Work item: Copy out each line of the data that holds the string "versions".
====== Data supplied ======
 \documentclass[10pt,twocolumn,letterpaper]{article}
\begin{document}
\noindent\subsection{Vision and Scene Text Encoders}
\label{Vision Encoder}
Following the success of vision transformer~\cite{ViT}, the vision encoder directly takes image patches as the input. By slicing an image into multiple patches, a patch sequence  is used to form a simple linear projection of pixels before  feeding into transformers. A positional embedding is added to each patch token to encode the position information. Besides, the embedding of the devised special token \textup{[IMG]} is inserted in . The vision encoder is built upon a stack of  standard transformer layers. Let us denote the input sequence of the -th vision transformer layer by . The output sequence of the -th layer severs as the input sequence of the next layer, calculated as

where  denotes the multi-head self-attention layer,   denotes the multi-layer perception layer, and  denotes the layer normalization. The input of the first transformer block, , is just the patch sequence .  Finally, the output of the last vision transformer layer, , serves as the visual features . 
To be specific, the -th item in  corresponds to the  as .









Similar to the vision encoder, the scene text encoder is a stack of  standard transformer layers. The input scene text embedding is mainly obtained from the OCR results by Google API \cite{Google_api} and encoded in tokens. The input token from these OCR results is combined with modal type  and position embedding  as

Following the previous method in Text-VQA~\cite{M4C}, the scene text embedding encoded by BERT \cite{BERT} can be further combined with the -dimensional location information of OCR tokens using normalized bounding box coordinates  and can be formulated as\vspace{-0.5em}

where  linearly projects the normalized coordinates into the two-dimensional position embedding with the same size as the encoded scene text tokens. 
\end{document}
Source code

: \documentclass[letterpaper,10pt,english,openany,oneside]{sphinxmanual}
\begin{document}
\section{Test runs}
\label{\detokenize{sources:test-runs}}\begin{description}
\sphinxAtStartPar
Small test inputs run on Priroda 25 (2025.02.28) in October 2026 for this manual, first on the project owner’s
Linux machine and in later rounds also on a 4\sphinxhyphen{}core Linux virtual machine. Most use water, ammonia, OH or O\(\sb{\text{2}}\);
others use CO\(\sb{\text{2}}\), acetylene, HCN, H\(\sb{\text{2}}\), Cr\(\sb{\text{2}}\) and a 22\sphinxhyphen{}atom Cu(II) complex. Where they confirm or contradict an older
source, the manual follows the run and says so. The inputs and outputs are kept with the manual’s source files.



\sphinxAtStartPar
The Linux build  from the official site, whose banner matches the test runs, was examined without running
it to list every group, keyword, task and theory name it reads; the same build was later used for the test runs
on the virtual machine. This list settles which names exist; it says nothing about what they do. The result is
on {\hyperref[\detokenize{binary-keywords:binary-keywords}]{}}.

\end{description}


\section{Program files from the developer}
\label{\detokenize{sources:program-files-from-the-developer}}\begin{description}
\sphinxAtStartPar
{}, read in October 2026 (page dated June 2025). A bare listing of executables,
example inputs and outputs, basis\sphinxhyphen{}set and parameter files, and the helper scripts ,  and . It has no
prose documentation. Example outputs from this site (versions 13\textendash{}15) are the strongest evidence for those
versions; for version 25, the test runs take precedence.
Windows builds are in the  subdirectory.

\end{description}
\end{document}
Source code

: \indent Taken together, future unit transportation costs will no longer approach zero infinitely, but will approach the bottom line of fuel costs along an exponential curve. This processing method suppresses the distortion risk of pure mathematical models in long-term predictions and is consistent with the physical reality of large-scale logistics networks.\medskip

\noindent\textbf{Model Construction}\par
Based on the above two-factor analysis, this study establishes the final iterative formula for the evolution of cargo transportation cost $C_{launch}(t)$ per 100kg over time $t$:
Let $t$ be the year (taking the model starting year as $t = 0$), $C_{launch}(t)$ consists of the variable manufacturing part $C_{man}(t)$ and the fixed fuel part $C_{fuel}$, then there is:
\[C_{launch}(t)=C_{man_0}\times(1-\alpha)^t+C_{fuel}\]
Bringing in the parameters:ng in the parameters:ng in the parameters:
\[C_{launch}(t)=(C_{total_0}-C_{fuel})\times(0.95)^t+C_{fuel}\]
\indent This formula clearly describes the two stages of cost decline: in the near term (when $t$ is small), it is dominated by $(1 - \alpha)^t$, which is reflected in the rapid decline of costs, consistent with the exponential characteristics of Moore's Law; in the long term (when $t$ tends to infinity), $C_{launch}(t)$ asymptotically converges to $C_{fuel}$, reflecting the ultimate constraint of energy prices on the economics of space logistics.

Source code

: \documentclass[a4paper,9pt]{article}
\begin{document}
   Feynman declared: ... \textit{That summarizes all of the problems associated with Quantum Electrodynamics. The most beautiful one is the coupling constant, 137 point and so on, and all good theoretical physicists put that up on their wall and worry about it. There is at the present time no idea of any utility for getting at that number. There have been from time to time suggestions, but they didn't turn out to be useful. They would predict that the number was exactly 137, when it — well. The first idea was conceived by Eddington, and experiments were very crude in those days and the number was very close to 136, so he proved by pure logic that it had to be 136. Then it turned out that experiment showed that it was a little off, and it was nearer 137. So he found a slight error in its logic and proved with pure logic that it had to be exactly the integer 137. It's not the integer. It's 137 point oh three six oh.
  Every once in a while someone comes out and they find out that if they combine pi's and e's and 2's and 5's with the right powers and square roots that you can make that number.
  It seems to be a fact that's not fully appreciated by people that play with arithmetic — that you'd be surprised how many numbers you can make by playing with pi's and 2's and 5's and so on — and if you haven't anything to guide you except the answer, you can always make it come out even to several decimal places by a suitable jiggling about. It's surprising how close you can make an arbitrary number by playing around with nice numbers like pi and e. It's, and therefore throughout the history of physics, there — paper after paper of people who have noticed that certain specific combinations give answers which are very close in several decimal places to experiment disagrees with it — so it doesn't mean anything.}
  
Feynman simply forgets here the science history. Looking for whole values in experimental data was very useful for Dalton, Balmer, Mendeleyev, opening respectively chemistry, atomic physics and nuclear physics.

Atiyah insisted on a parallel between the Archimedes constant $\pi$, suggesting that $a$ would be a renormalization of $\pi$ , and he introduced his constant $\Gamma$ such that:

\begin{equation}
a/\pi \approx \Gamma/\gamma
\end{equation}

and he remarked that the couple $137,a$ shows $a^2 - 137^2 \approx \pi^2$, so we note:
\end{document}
======
Reply to the task:
prose documentation. Example outputs from this site (versions 13\textendash{}15) are the strongest evidence for those
versions; for version 25, the test runs take precedence.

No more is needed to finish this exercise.